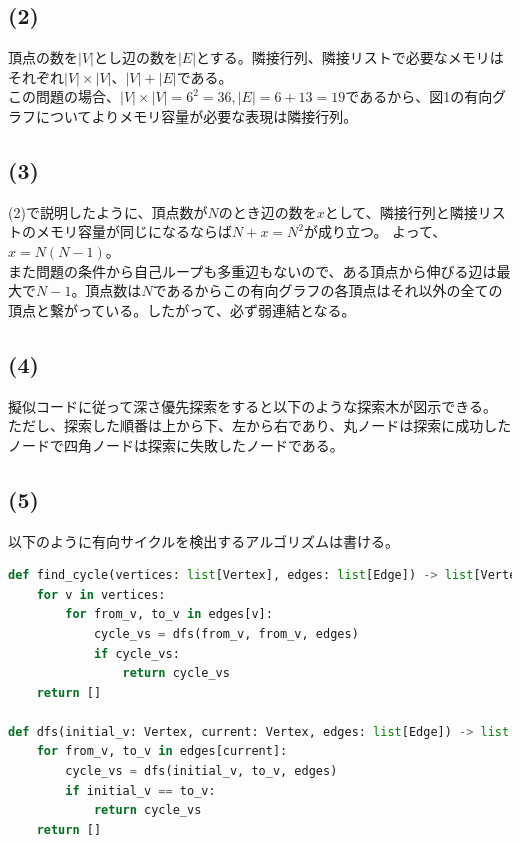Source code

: \documentclass[a4paper,12pt,xelatex,ja=standard]{bxjsarticle}
\begin{document}
\subsection*{(2)}
頂点の数を$|V|$とし辺の数を$|E|$とする。隣接行列、隣接リストで必要なメモリはそれぞれ$|V| \times |V|$、$|V| + |E|$である。\\
この問題の場合、$|V| \times |V| = 6^2 = 36, |E| = 6 + 13 = 19$であるから、図1の有向グラフについてよりメモリ容量が必要な表現は隣接行列。

\subsection*{(3)}
(2)で説明したように、頂点数が$N$のとき辺の数を$x$として、隣接行列と隣接リストのメモリ容量が同じになるならば$N + x = N^2$が成り立つ。
よって、$x = N(N - 1)$。\\
また問題の条件から自己ループも多重辺もないので、ある頂点から伸びる辺は最大で$N-1$。頂点数は$N$であるからこの有向グラフの各頂点はそれ以外の全ての頂点と繋がっている。したがって、必ず弱連結となる。

\subsection*{(4)}
擬似コードに従って深さ優先探索をすると以下のような探索木が図示できる。\\
ただし、探索した順番は上から下、左から右であり、丸ノードは探索に成功したノードで四角ノードは探索に失敗したノードである。
\begin{center}
\end{center}

\subsection*{(5)}
以下のように有向サイクルを検出するアルゴリズムは書ける。
\begin{lstlisting}[language=Python, caption="有向サイクル検出アルゴリズム"]
def find_cycle(vertices: list[Vertex], edges: list[Edge]) -> list[Vertex]:
    for v in vertices:
        for from_v, to_v in edges[v]:
            cycle_vs = dfs(from_v, from_v, edges)
            if cycle_vs:
                return cycle_vs
    return []

def dfs(initial_v: Vertex, current: Vertex, edges: list[Edge]) -> list[Vertex]:
    for from_v, to_v in edges[current]:
        cycle_vs = dfs(initial_v, to_v, edges)
        if initial_v == to_v:
            return cycle_vs
    return []
\end{lstlisting}
\end{document}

-*-

▶ **WHAT NEEDS TO BE DONE**
For each line above that contains the word "subsection", give the line as it is written.

▶ **ANSWER TO THIS EXERCISE**
\subsection*{(2)}
\subsection*{(3)}
\subsection*{(4)}
\subsection*{(5)}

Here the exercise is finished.